Scan the lines below for the string "Pasted" and report how many lines contain it, giving only the number.

----- Given data

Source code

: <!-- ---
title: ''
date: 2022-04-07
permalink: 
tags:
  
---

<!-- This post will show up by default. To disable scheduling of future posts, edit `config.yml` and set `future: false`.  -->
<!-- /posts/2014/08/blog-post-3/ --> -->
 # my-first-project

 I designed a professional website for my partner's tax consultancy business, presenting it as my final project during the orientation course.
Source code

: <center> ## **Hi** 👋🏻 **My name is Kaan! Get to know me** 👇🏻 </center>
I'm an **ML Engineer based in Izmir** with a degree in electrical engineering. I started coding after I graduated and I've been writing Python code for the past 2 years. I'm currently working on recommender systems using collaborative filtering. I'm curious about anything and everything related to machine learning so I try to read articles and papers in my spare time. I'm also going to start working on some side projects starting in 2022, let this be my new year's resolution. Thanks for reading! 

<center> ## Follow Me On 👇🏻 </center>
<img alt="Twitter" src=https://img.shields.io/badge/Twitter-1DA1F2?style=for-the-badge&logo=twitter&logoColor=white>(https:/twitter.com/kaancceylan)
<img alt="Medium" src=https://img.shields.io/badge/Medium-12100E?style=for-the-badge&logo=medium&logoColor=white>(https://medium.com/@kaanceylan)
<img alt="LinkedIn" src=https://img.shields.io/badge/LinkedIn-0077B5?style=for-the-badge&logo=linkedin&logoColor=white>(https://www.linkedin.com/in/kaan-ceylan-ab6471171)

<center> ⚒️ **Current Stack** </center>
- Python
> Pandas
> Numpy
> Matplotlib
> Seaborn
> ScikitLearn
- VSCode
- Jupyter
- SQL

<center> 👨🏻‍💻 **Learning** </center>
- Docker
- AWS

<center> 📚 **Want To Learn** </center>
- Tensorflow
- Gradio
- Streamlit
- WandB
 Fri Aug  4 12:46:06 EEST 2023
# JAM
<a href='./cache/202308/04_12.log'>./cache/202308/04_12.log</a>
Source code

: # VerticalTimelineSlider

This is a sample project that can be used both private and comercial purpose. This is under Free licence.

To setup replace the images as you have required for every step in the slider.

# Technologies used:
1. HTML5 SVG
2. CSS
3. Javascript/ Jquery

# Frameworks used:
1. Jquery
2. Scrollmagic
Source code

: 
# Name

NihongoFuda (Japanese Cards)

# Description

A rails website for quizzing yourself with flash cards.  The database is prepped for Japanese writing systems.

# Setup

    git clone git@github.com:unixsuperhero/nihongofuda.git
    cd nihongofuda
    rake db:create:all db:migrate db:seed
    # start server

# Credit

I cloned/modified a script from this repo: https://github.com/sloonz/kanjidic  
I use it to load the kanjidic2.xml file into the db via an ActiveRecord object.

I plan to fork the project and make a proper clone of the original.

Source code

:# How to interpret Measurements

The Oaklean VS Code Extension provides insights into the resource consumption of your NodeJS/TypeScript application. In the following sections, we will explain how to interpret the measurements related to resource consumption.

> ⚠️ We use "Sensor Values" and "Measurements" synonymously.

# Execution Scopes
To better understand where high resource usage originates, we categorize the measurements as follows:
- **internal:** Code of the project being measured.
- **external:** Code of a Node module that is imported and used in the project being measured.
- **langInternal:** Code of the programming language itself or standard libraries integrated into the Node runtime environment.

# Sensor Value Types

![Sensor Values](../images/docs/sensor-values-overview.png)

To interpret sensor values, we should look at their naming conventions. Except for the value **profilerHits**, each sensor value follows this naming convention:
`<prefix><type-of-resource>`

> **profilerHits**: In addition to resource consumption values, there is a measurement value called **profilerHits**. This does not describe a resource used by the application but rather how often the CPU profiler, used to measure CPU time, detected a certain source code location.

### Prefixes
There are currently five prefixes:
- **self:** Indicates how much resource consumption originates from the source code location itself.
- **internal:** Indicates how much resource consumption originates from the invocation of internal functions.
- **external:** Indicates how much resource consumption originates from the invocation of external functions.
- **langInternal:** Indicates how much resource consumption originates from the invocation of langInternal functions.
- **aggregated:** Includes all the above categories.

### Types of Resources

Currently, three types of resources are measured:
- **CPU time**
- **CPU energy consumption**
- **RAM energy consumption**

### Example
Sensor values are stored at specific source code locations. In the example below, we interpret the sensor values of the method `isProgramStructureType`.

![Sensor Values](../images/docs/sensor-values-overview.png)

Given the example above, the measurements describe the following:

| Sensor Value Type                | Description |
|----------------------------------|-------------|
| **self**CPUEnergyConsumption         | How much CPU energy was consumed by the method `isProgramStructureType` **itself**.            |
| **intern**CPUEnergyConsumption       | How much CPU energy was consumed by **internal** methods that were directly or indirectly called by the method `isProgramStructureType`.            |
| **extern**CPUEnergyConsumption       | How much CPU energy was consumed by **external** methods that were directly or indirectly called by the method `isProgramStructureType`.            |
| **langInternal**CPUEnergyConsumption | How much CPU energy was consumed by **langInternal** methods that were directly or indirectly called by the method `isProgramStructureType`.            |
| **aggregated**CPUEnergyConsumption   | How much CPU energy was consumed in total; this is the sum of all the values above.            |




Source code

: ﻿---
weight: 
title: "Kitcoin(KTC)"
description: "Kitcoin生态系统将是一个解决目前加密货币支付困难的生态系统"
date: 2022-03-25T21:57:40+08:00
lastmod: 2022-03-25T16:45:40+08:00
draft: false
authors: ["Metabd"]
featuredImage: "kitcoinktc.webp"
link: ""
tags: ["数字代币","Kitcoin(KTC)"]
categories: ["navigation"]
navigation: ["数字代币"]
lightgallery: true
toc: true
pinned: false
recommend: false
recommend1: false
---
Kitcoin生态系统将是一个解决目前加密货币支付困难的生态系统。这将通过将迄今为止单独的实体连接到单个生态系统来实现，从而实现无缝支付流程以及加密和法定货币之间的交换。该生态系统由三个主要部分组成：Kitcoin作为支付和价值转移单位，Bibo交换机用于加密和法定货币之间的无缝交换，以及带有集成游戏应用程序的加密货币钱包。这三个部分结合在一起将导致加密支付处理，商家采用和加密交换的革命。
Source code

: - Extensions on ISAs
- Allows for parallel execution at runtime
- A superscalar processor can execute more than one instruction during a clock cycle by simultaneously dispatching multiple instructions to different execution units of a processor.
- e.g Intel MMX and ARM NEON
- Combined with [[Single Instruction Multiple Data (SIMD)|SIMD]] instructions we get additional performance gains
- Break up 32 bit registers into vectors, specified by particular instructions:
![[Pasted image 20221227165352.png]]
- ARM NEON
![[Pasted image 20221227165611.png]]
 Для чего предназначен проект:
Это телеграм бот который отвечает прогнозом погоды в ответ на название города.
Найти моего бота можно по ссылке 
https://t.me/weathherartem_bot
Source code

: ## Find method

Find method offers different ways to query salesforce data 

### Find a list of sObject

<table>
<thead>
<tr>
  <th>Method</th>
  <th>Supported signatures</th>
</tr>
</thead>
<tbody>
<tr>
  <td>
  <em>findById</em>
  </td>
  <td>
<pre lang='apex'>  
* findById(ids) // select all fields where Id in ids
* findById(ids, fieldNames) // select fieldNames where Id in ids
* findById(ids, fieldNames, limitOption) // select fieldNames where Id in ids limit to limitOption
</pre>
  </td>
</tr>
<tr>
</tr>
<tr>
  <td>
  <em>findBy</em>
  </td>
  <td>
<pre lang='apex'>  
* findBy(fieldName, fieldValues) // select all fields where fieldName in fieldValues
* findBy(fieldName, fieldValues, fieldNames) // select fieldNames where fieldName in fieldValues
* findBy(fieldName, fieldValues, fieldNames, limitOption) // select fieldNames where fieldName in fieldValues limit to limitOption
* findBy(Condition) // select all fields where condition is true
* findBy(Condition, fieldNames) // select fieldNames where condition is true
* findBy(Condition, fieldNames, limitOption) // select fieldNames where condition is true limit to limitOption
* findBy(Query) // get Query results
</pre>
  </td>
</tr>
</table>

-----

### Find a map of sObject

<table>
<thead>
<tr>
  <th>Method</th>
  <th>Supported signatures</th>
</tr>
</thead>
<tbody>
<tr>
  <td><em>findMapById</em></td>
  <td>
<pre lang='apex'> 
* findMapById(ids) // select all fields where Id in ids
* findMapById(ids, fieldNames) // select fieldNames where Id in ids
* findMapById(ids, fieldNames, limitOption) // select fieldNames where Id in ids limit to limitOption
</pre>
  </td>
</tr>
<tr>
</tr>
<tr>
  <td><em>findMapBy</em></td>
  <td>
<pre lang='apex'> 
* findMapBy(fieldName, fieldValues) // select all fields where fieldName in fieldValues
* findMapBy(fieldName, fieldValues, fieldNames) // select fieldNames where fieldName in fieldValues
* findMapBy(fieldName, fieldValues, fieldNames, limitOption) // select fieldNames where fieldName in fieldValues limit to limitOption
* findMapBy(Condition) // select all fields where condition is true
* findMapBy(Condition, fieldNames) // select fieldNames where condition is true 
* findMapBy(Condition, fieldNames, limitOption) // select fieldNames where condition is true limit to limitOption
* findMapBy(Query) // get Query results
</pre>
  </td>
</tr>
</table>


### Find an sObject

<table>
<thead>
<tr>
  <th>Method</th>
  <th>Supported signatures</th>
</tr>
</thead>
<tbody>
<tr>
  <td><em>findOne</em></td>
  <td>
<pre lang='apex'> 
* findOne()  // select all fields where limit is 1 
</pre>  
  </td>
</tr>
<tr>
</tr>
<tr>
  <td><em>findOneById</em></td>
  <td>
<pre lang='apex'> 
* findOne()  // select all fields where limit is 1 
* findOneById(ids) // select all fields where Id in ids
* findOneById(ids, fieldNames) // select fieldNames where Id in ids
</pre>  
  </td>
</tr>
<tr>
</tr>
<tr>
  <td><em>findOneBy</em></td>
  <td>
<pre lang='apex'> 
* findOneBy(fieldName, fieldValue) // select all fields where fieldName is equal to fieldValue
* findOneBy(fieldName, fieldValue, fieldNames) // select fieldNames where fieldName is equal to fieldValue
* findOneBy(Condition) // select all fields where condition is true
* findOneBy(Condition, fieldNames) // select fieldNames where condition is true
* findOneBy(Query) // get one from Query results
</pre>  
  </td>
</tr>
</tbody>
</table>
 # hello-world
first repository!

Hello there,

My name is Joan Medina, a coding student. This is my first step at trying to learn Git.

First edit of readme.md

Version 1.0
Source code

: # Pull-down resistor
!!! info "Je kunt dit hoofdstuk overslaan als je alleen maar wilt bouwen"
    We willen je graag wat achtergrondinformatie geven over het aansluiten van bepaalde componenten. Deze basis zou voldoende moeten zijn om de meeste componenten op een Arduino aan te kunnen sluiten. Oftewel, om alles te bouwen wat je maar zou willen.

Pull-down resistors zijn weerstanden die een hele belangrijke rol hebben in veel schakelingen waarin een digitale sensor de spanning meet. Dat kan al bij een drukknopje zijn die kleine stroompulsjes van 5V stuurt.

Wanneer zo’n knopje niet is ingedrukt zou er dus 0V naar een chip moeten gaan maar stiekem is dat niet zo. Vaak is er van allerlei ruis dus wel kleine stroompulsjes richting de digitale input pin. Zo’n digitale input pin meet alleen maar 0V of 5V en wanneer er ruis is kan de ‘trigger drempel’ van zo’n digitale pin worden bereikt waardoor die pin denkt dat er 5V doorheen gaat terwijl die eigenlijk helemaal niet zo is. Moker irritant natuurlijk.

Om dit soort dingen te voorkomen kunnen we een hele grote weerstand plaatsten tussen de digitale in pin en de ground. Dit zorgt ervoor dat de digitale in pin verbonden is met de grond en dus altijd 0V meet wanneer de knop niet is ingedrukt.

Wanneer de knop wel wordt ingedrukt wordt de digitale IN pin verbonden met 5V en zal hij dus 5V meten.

----------

**Result of the exercise**: 2